What's new
What's new

Pathetic first post - Scammed by "Alan Babin"

reinhart36

Plastic
Joined
Feb 7, 2020
After being strung along on a $2500 purchase of a Logan lathe for almost 5 weeks, I had the credit card company charge back the charge.

Every week I would try to call this guy, and I would get a "this voice mail box is not setup" message.

Then, I would text and ask about the status of this order/shipment, and he would always reply with "we're getting it ready now."

Today, I tried calling (no answer as always), then sent a text warning that I needed this thing to ship today or I'd have it charged back.

His response? "which one"

He now acts like he doesn't know who I am or what I'm talking about.

Today I googled "machineinventory scam", and I see that people have had trouble with this guy all over the internet. He's a widely purported scammer.

Anyway, stay away from this guy, and his website: Industrial Machines - Machine Inventory

I'm going to look into reporting him to the justice department.
 
Thanks. In the future, I'll be sure to do my research _on the seller_ here before attempting a purchase.
 
Just piping in for the usual precision between Al Babin, who has been infuriating people since well back in the last century, and Babin Machine Tool who are probably the best Hardinge rebuilders around and top notch.
 
No offense but he probably considers a $2500 thing a smallish type thing and he has bigger fish to fry. I say this because I have heard it muttered by others.
 
How is that piece of garbage still in business? Even yet how is he still breathing, you would figure by now he would have crossed the wrong person and ended up in the bottom of a lake.
 
Just for the heck of it, I right clicked on one of the Babin site's photos and did an image search. It's either a stock photo or lifted from a Michigan-based machine tool distributor called IPD Sales. Apparently it's not just customers that are being ripped off.

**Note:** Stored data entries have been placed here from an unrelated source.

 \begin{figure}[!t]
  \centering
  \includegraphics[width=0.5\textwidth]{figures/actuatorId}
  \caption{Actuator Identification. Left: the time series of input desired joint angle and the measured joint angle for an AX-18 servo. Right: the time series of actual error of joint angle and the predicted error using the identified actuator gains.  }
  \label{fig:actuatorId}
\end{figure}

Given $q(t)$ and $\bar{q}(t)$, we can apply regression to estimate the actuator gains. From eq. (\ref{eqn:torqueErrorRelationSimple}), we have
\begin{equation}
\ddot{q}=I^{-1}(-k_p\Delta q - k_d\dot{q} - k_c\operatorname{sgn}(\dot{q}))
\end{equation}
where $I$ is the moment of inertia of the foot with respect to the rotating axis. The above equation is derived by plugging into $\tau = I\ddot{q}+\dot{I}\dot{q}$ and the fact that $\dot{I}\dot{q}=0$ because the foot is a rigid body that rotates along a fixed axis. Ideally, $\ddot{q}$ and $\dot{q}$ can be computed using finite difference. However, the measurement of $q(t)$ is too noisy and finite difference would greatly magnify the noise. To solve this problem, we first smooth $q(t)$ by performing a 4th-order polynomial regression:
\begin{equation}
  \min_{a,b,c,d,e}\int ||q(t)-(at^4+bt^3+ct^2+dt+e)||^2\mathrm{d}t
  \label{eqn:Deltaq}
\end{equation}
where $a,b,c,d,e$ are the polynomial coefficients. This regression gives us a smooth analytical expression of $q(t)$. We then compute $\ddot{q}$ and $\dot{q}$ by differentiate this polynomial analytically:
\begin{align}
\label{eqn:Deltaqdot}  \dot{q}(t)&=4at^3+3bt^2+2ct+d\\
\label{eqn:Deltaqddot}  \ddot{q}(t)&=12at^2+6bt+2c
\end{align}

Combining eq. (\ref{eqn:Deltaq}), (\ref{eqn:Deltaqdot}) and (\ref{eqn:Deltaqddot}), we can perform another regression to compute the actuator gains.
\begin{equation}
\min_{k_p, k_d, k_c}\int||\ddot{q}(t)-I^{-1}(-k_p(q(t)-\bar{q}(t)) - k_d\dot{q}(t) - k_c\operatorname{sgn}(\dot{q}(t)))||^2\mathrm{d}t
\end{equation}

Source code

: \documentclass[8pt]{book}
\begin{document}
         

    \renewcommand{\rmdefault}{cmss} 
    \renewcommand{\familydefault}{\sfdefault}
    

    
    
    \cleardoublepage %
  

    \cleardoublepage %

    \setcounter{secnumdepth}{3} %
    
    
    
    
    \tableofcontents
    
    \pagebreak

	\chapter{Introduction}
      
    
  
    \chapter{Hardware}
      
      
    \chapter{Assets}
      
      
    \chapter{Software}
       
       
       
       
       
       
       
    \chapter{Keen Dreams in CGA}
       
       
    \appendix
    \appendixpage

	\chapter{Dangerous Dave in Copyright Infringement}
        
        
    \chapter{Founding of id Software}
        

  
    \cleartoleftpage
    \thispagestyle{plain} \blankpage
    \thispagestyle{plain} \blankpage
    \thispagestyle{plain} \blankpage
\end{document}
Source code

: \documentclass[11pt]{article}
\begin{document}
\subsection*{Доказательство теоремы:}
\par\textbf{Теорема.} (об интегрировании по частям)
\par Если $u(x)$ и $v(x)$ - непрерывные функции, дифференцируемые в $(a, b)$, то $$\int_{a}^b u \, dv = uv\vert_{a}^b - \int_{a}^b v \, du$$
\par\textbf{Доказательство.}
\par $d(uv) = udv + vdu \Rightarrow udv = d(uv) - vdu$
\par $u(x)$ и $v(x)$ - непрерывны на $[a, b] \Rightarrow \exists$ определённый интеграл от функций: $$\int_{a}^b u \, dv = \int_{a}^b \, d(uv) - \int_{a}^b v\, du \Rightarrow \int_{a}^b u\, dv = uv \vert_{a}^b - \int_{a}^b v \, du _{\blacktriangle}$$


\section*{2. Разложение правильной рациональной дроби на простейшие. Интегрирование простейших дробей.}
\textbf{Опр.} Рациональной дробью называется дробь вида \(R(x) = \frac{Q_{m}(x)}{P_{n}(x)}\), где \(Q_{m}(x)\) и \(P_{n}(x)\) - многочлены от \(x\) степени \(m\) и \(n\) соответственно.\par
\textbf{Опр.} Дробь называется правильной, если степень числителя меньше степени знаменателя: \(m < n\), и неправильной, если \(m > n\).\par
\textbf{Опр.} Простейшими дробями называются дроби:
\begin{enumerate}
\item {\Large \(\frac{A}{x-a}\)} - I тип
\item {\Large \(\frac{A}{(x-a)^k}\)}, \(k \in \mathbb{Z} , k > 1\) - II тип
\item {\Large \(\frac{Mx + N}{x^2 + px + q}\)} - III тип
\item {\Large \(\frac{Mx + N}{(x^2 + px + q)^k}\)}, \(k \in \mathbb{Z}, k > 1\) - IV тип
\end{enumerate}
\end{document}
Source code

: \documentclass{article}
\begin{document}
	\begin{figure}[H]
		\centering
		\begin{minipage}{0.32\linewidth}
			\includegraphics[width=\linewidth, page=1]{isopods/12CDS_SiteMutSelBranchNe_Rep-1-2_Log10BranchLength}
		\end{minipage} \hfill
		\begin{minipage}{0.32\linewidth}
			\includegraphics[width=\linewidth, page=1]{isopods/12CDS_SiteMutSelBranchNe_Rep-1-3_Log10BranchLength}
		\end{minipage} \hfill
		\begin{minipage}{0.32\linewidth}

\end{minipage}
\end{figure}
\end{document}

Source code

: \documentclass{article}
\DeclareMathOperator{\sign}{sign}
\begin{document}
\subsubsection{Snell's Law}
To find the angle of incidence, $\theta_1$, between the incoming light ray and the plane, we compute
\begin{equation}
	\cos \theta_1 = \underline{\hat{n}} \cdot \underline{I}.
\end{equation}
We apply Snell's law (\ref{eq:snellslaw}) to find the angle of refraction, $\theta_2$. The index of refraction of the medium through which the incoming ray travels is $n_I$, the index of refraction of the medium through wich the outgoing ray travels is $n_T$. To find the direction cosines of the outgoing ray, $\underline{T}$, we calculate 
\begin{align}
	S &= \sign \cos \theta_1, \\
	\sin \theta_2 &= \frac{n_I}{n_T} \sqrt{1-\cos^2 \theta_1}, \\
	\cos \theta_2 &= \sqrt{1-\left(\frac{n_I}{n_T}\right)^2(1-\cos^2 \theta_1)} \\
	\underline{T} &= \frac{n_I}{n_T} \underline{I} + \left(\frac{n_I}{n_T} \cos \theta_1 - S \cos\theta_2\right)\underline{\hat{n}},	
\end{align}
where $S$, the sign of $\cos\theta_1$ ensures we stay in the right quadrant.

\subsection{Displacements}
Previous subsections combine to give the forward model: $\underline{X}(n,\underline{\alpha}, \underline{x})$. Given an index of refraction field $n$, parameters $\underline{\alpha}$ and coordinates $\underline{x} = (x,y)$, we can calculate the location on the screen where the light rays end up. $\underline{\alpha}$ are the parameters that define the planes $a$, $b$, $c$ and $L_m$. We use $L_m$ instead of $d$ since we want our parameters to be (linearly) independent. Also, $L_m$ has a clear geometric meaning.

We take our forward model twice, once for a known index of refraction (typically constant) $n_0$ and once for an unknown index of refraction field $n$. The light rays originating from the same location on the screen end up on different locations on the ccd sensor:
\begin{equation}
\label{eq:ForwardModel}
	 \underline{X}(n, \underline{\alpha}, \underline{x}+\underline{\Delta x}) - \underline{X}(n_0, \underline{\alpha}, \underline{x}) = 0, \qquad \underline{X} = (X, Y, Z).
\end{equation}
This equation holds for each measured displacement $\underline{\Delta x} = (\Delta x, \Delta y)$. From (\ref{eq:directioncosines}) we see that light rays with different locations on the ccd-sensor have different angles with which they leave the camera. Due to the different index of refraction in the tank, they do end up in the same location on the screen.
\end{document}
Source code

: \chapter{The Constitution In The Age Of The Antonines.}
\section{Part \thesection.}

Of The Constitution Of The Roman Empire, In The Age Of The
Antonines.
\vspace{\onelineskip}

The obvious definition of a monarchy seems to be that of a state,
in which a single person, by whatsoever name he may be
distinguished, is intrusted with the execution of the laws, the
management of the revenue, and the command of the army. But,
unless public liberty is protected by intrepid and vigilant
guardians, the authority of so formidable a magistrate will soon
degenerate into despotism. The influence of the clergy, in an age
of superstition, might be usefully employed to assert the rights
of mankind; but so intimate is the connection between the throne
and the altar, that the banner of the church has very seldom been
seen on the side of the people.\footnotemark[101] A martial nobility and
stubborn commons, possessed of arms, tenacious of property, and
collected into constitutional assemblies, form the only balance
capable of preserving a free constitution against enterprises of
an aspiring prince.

Main point -- the Google search for photos bit is one way to help guesstimate if a listing is bogus.
 
Just for the heck of it, I right clicked on one of the Babin site's photos and did an image search. It's either a stock photo or lifted from a Michigan-based machine tool distributor called IPD Sales. Apparently it's not just customers that are being ripped off.
Main point -- the Google search for photos bit is one way to help guesstimate if a listing is bogus.

That website looks too clean and pro to be a real representation of that slime ball. The photos looked 'lifted' to me right off the bat.
The one in the lower left corner says 'Great communication'.......now THATS funny!
Seems like for the last couple years, he had ads ALL over Craigslist, even here locally. Must have had one person full time posting that shit and maintaining the listings as they got flagged. Lot of work in itself. The ads were written to sound local.

Justice dept. or attorney General in his state might give him a passing glance if they're directed to all the online complaints about him. Maybe Karma will hook him up with a Mack truck eventually.
 
Don't bother with the Better Business Bureau. A bunch of amateur mediators made up of retired people.
If this is not the way it is then prove it.
 
How is that piece of garbage still in business? Even yet how is he still breathing, you would figure by now he would have crossed the wrong person and ended up in the bottom of a lake.

guess he never tried to sell Hillary a bill of sale....G.
 
His frauds have gone nation wide. I see him posting machines on our local Craigs List showing his address as Omaha, NE but the links take you to his main web site, which doesn't show an address.

-Ron
 
I seem to recall suspicion that he finds machines for sale elsewhere, posts them on his own site with a markup, and if someone nibbles he hopes to buy from the actual owner. Perhaps in the OP's case the someone-else's-Logan was already sold so he had nothing to ship.

I've just been reading The Big Short about the subprime market collapse and Babin's a real piker compared to the money to be made with mortgage bonds, credit default swaps, collateralized debt obligations and other deals in imaginary merchandise.